Now You See Me 2 Review


THREE years after the unexpected box-office success of the first film, Now You See Me 2 brings the majority of its fairly likeable characters back but ends up even duller than the underwhelming first effort.

Having eluded justice since the events of Now You See Me, vigilante magician group the Horsemen, led by Atlas (Jesse Eisenberg), are currently in hiding. Alongside colleagues Merritt (Woody Harrelson), Wilder (Dave Franco) and new addition Lula Ma (Lizzy Caplan), they come out of hiding to expose more corruption, the basis for their magic show, with the help of former nemesis now collaborator FBI agent Rhodes (Mark Ruffalo).

When they are exposed however, they are forced to go on the run, Rhodes included when his colleagues realise his ‘deception’. The Horsemen however find themselves abducted in Macau, where they are ordered by the villainous Walter Mabry (Daniel Radcliffe) to obtain a device which planned to be used by the man their magic show set out to publicise.  Life is made more complex when it turns out Mabry is the son of the shady businessman (Michael Caine) who they fleeced in the original.

On top of having to perform their risky mission, stay hidden from a pursuing FBI and being one ahead of Merritt’s deceitful twin brother Chase, the reappearance of the imprisoned Bradley (Morgan Freeman) threatens a collision course that could endanger the lives of our heroes.

The first film was an unexpected box office success, grossing more than $350million worldwide, meaning the announcement of the sequel was no surprise. Of course this would have been something to look forward to if the first film hadn’t turned out to be a often-twisty but inconsistent, bland work that only looked good on the trailer.

After viewing this, any hope of seeing a rare better-than-the-weak-original is obviously dispelled as this turns out to be much weaker than the first one.

The majority of actors in this film are the sort who probably don’t need to be in a film like this. Ruffalo and Eisenberg belong elsewhere in more serious drama fare, while veterans Freeman and Caine, no strangers to a questionable career path once or twice, do what they can do but remind us they can be in far better. Lizzy Caplan, a tour-de-force on television with her role in the Showtime series Masters of Sex, replaces Isla Fisher as a different character but seems a shadow of what she is capable of.

The interesting scenario is how Daniel Radcliffe, shaking off the Harry Potter vibe, turns out to be the more welcome player, mixing wit and sarcasm with ruthlessness that brings the few positives this film has. Even if his unshaven Mabry isn’t the equivalent of Alan Rickman in Die Hard or Gary Oldman in Leon, there is something watchable about his performance and that helps him convince as villainous.
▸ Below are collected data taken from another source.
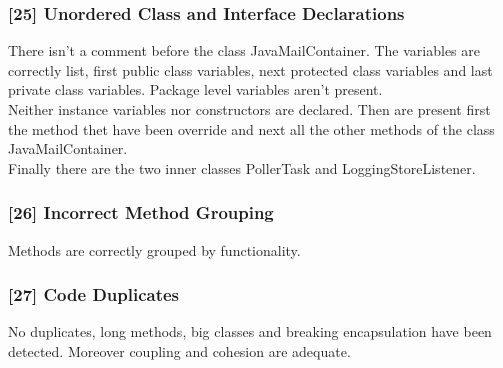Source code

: \subsubsection{[25] Unordered Class and Interface Declarations}

There isn't a comment before the class JavaMailContainer. 
The variables are correctly list, first public class variables, next protected class variables and last private class variables. Package level variables aren't present.
\\Neither instance variables nor constructors are declared. Then are present first the method thet have been override and next all the other methods of the class JavaMailContainer. 
\\Finally there are the two inner classes PollerTask and LoggingStoreListener.


\subsubsection{[26] Incorrect Method Grouping}
Methods are correctly grouped by functionality.

\subsubsection{[27] Code Duplicates}
No duplicates, long methods, big classes and breaking encapsulation have been detected.
Moreover coupling and cohesion are adequate.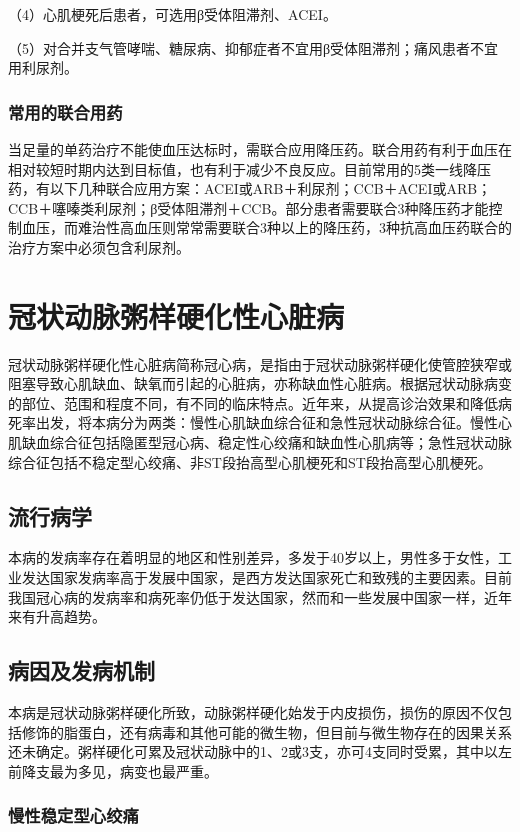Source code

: （4）心肌梗死后患者，可选用β受体阻滞剂、ACEI。

（5）对合并支气管哮喘、糖尿病、抑郁症者不宜用β受体阻滞剂；痛风患者不宜用利尿剂。

\subsubsection{常用的联合用药}

当足量的单药治疗不能使血压达标时，需联合应用降压药。联合用药有利于血压在相对较短时期内达到目标值，也有利于减少不良反应。目前常用的5类一线降压药，有以下几种联合应用方案：ACEI或ARB＋利尿剂；CCB＋ACEI或ARB；CCB＋噻嗪类利尿剂；β受体阻滞剂＋CCB。部分患者需要联合3种降压药才能控制血压，而难治性高血压则常常需要联合3种以上的降压药，3种抗高血压药联合的治疗方案中必须包含利尿剂。

\section{冠状动脉粥样硬化性心脏病}

冠状动脉粥样硬化性心脏病简称冠心病，是指由于冠状动脉粥样硬化使管腔狭窄或阻塞导致心肌缺血、缺氧而引起的心脏病，亦称缺血性心脏病。根据冠状动脉病变的部位、范围和程度不同，有不同的临床特点。近年来，从提高诊治效果和降低病死率出发，将本病分为两类：慢性心肌缺血综合征和急性冠状动脉综合征。慢性心肌缺血综合征包括隐匿型冠心病、稳定性心绞痛和缺血性心肌病等；急性冠状动脉综合征包括不稳定型心绞痛、非ST段抬高型心肌梗死和ST段抬高型心肌梗死。

\subsection{流行病学}

本病的发病率存在着明显的地区和性别差异，多发于40岁以上，男性多于女性，工业发达国家发病率高于发展中国家，是西方发达国家死亡和致残的主要因素。目前我国冠心病的发病率和病死率仍低于发达国家，然而和一些发展中国家一样，近年来有升高趋势。

\subsection{病因及发病机制}

本病是冠状动脉粥样硬化所致，动脉粥样硬化始发于内皮损伤，损伤的原因不仅包括修饰的脂蛋白，还有病毒和其他可能的微生物，但目前与微生物存在的因果关系还未确定。粥样硬化可累及冠状动脉中的1、2或3支，亦可4支同时受累，其中以左前降支最为多见，病变也最严重。

\subsubsection{慢性稳定型心绞痛}


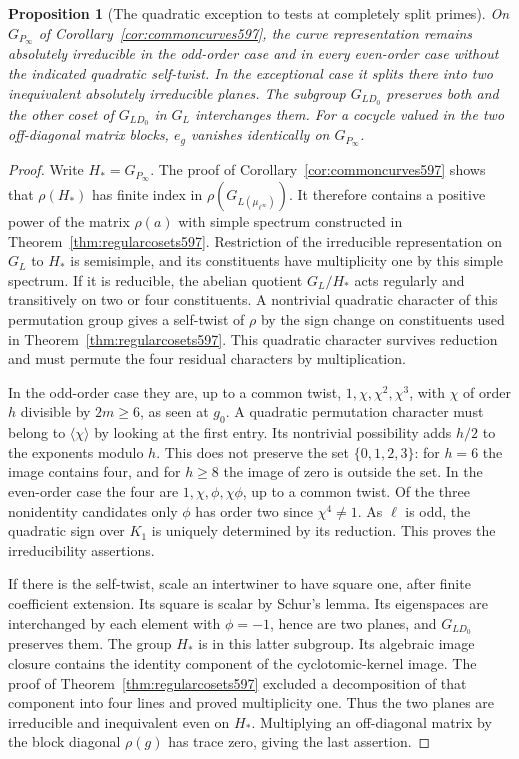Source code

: \documentclass[a4paper,11pt]{article}
\newtheorem{proposition}{Proposition}[section]
\theoremstyle{definition}
\theoremstyle{remark}
\numberwithin{equation}{section}
\begin{document}
\begin{proposition}[The quadratic exception to tests at completely split primes]
\leavevmode\label{prop:splitexception598}
On \(G_{P_\infty}\) of Corollary~\ref{cor:commoncurves597},
the curve representation remains absolutely irreducible
in the odd-order case and in every even-order case without
the indicated quadratic self-twist. In the exceptional
case it splits there into two inequivalent absolutely
irreducible planes. The subgroup \(G_{LD_0}\) preserves
both and the other coset of \(G_{LD_0}\) in \(G_L\)
interchanges them. For a cocycle valued in the two
off-diagonal matrix blocks, \(e_g\) vanishes identically
on \(G_{P_\infty}\).
\end{proposition}
\begin{proof}
Write \(H_*=G_{P_\infty}\). The proof of
Corollary~\ref{cor:commoncurves597} shows that
\(\rho(H_*)\) has finite index in
\(\rho(G_{L(\mu_{\ell^\infty})})\). It therefore contains a
positive power of the matrix \(\rho(a)\) with simple spectrum
constructed in Theorem~\ref{thm:regularcosets597}.
Restriction of the irreducible representation on \(G_L\)
to \(H_*\) is semisimple, and its constituents have
multiplicity one by this simple spectrum. If it is
reducible, the abelian quotient \(G_L/H_*\) acts regularly
and transitively on two or four constituents. A nontrivial
quadratic character of this permutation group gives a
self-twist of \(\rho\) by the sign change on constituents
used in Theorem~\ref{thm:regularcosets597}. This quadratic
character survives reduction and must permute the four
residual characters by multiplication.

In the odd-order case they are, up to a common twist,
\(1,\chi,\chi^2,\chi^3\), with \(\chi\) of order \(h\)
divisible by \(2m\ge6\), as seen at \(g_0\).
A quadratic permutation character must
belong to \(\langle\chi\rangle\) by looking at the first
entry. Its nontrivial possibility adds \(h/2\) to the
exponents modulo \(h\). This does not preserve the set
\(\{0,1,2,3\}\): for \(h=6\) the image contains four,
and for \(h\ge8\) the image of zero is outside the set.
In the even-order case the four are \(1,\chi,\phi,\chi\phi\),
up to a common twist. Of the three nonidentity candidates
only \(\phi\) has order two since \(\chi^4\ne1\).
As \(\ell\) is odd, the quadratic sign over \(K_1\) is
uniquely determined by its reduction. This proves the
irreducibility assertions.

If there is the self-twist, scale an intertwiner to have
square one, after finite coefficient extension. Its square
is scalar by Schur's lemma. Its eigenspaces are interchanged
by each element with \(\phi=-1\), hence are two planes,
and \(G_{LD_0}\) preserves them. The group \(H_*\) is
in this latter subgroup. Its algebraic image closure
contains the identity component of the cyclotomic-kernel
image. The proof of Theorem~\ref{thm:regularcosets597}
excluded a decomposition of that component into four lines
and proved multiplicity one. Thus the two planes are
irreducible and inequivalent even on \(H_*\). Multiplying
an off-diagonal matrix by the block diagonal \(\rho(g)\)
has trace zero, giving the last assertion.
\end{proof}
\end{document}
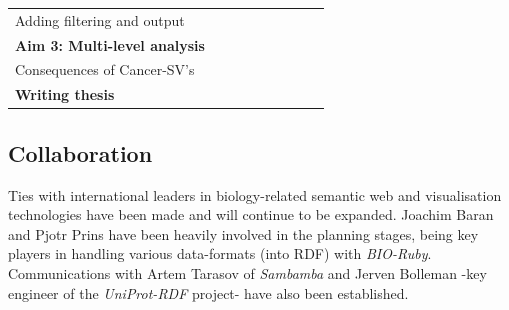 \documentclass[twoside,fontsize=10pt]{article}
\begin{document}
\begin{table}[h]
\begin{center}
\begin{tabular}{lllllllll}
\hspace*{1em} Adding filtering and output       &                                                 &                                                 &                                                 & \cellcolor[HTML]{656565}                        &                                                \cellcolor[HTML]{656565}   &                                                 &                                                 &                                                 \\
\textbf{Aim 3: Multi-level analysis}            &                                                 &                                                 &                                                 &                                                 &  & \cellcolor[HTML]{343434}{\color[HTML]{343434} } & \cellcolor[HTML]{343434}{\color[HTML]{343434} } & \cellcolor[HTML]{343434}{\color[HTML]{343434} } \\
\hspace*{1em} Consequences of Cancer-SV's       &                                                 &                                                 &                                                 &                                                 &                        & \cellcolor[HTML]{656565}                        & \cellcolor[HTML]{656565}                        & \cellcolor[HTML]{656565}                        \\
\textbf{Writing thesis}                         &                                                 &                                                 &                                                 &                                                 &                                                 &                                                 &                                                 & \cellcolor[HTML]{343434}                       
\end{tabular}
\end{center}
\end{table}


\subsection*{Collaboration}
Ties with international leaders in biology-related semantic web and visualisation technologies have been made and will continue to be expanded. Joachim Baran and Pjotr Prins have been heavily involved in the planning stages, being key players in handling various data-formats (into RDF) with \textit{BIO-Ruby}. Communications with Artem Tarasov of \textit{Sambamba} and Jerven Bolleman -key engineer of the \textit{UniProt-RDF} project- have also been established.
\end{document}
There are times when even for a film examining the art of illusion, it can come across as somewhat preposterous. The sequence where they attempt to dodge security upon stealing a device and pass it into one another’s sleeves or conveniently moving it in their hands away from security’s eyesight is key for this belief as it seems the filmmakers are trying too hard.

While the first film had its occasional moments of mystery, this one serves as an excuse to make money. What is put on screen doesn’t generate enough surprise, nor suspense, and even the final act onboard a plane comes across as having a sense of predictability. Gone is the curiosity from watching Ruffalo being handcuffed by Eisenberg in film one and instead, the notion of showing-off is replaced.

The use of Atlas being able to make rain stand still during a busy London street or Lula Ma’s introduction to Atlas involving supposed decapitation does not leave one in awe, but instead justifies either the cynic coming out or being forgotten.

When it is revealed how the heroes have somehow managed to get from Macau from America in a non-realistic short time, one fails to see the funny side as Mabry shows them a display of him around the drugged magicians whilst they were taken there. When the film tries to be funny, like this for instance, for the vast part, it doesn’t work and even though understandable over-acting in a film like this is inevitable, that can be detrimental for testing the viewer’s patience.

Instead of just acting as a solid thriller in the world of magic, what is left on screen is a bunch of usually good actors acting out a script that does not bring out any gasps of shock and never sucks the audience into the action.

With a lack of intrigue and hardly any sense of being gripped, Now You See Me 2 wastes a good ensemble and does not do any favours for the idea of sequels.